The following year, Germany ranked third as having the largest number of migrants in the world with about 12 million. Although France didn’t rank as high, it has seen its share of controversy over immigration policies and growing social tensions, with almost 400,000 immigrants concentrated in one Paris suburb in 2018.

“It’s the largest displacement of people that’s ever been recorded,” Helen Zughaib told Vox, “and many times the unwillingness or inability of different countries to host them, take care of them, assimilate them, to deal with the myriad of problems that come with a huge influx of people — it’s a day-to-day situation that hasn’t been resolved.”

Helen Zughaib
In her “Syrian Migration Series,” Zughaib aims to depict the humanity of immigrants at a xenophobic time in America. (Image via Helen Zughaib)

Zughaib shows this grisly side of the controversy through the image of two angry men holding up signs reading “No refugees,” and “Why put us in danger?” while wearing the exact same clothes as the refugees. In gouache and ink-on-board, the men, women and children wear strikingly bold and colorful geometric thobes and abayas — robe-like garments for men and women respectively — which gives her pieces a whimsical charm and all the figures across her paintings a shared identity.

However, in many of her paintings, she strategically shows the refugees from behind, as if they are fleeing from the audience. There’s no panic in their demeanor, but a graceful stroll as the women’s colorful scarves sway behind them as they walk.

In one painting of a migrant boat at sea, despite the whirling shades of the ocean almost swallowing their boat, a few of the refugees have their arms raised, as if in liberation. In simple, yet striking ways, Zughaib manages to show two sides of immigration — the struggle, the controversy and, most importantly, the dignity.

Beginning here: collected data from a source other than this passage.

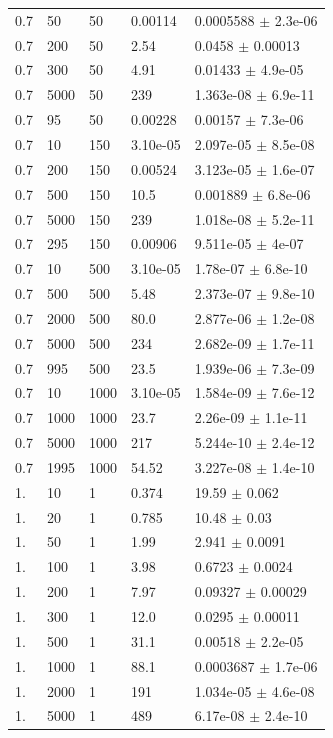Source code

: \begin{longtable}{lllll}
	0.7 & 50 & 50 & 0.00114 & 0.0005588 $\pm$ 2.3e-06 \\
	0.7 & 200 & 50 & 2.54 & 0.0458 $\pm$ 0.00013 \\
	0.7 & 300 & 50 & 4.91 & 0.01433 $\pm$ 4.9e-05 \\
	0.7 & 5000 & 50 & 239 & 1.363e-08 $\pm$ 6.9e-11 \\
	0.7 & 95 & 50 & 0.00228 & 0.00157 $\pm$ 7.3e-06 \\
	0.7 & 10 & 150 & 3.10e-05 & 2.097e-05 $\pm$ 8.5e-08 \\
	0.7 & 200 & 150 & 0.00524 & 3.123e-05 $\pm$ 1.6e-07 \\
	0.7 & 500 & 150 & 10.5 & 0.001889 $\pm$ 6.8e-06 \\
	0.7 & 5000 & 150 & 239 & 1.018e-08 $\pm$ 5.2e-11 \\
	0.7 & 295 & 150 & 0.00906 & 9.511e-05 $\pm$ 4e-07 \\
	0.7 & 10 & 500 & 3.10e-05 & 1.78e-07 $\pm$ 6.8e-10 \\
	0.7 & 500 & 500 & 5.48 & 2.373e-07 $\pm$ 9.8e-10 \\
	0.7 & 2000 & 500 & 80.0 & 2.877e-06 $\pm$ 1.2e-08 \\
	0.7 & 5000 & 500 & 234 & 2.682e-09 $\pm$ 1.7e-11 \\
	0.7 & 995 & 500 & 23.5 & 1.939e-06 $\pm$ 7.3e-09 \\
	0.7 & 10 & 1000 & 3.10e-05 & 1.584e-09 $\pm$ 7.6e-12 \\
	0.7 & 1000 & 1000 & 23.7 & 2.26e-09 $\pm$ 1.1e-11 \\
	0.7 & 5000 & 1000 & 217 & 5.244e-10 $\pm$ 2.4e-12 \\
	0.7 & 1995 & 1000 & 54.52 & 3.227e-08 $\pm$ 1.4e-10 \\
	1. & 10 & 1 & 0.374 & 19.59 $\pm$ 0.062 \\
	1. & 20 & 1 & 0.785 & 10.48 $\pm$ 0.03 \\
	1. & 50 & 1 & 1.99 & 2.941 $\pm$ 0.0091 \\
	1. & 100 & 1 & 3.98 & 0.6723 $\pm$ 0.0024 \\
	1. & 200 & 1 & 7.97 & 0.09327 $\pm$ 0.00029 \\
	1. & 300 & 1 & 12.0 & 0.0295 $\pm$ 0.00011 \\
	1. & 500 & 1 & 31.1 & 0.00518 $\pm$ 2.2e-05 \\
	1. & 1000 & 1 & 88.1 & 0.0003687 $\pm$ 1.7e-06 \\
	1. & 2000 & 1 & 191 & 1.034e-05 $\pm$ 4.6e-08 \\
	1. & 5000 & 1 & 489 & 6.17e-08 $\pm$ 2.4e-10 \\

\end{longtable}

These pieces aren’t pulled from thin air, but rather heavily influenced by one of America’s most renowned artists, Jacob Lawrence, and his very own Migration Series, which he painted between 1940 and 1941. The African-American artist depicted the harrowing journey of over a million Southern African Americans migrating to the industrial North, where more economic opportunities awaited them during World War I. Many of Zughaib paintings mirror Lawrence’s.

“I looked at one of his pieces in the beginning of The Migration Series,” Zughaib said, “where people are going to St. Louis and Chicago and New York. I thought, ‘The Syrians are going to Germany and Turkey and Greece.’ It felt like a natural progression to me, to link them up.”

This link goes far deeper than just a painting, there are many shared struggles between these two vastly different migrations, including the fact that many children in both circumstances could no longer attend school, but had to work to help their families instead. Although drawing inspiration from Lawrence, who depicted African Americans lugging belongings under blue skies fluttering with birds, Zughaib depicts Syrian refugees traveling under a fleet of fighter jets.

Zughaib’s art also comes from a personal relationship with immigration, having fled her homeland of Lebanon to escape the civil war that erupted in the 1970s. Zughaib lived across the Middle East and Europe before settling down in the United States as U.S. citizen, along with her parents. She wouldn’t see her homeland of Lebanon again until 35 years later. Though she’s not an immigrant and doesn’t consider herself a refugee, her experience has helped her relate to the Syrian refugee crisis.

Her paintings have seen the halls of several embassies, consulates and museums across the world, as well as the White House, World Bank and Library of Congress. They’ve even been gifted to foreign heads of state by President Obama and former Secretary of State Hillary Clinton.

Her humanitarian initiatives with Palestinian women artists to celebrate and share their stories in honor of Women’s History Month as well as talks with students across France and Saudi women artists have marked Helen Zughaib as one of the most renowned and influential artists of our time.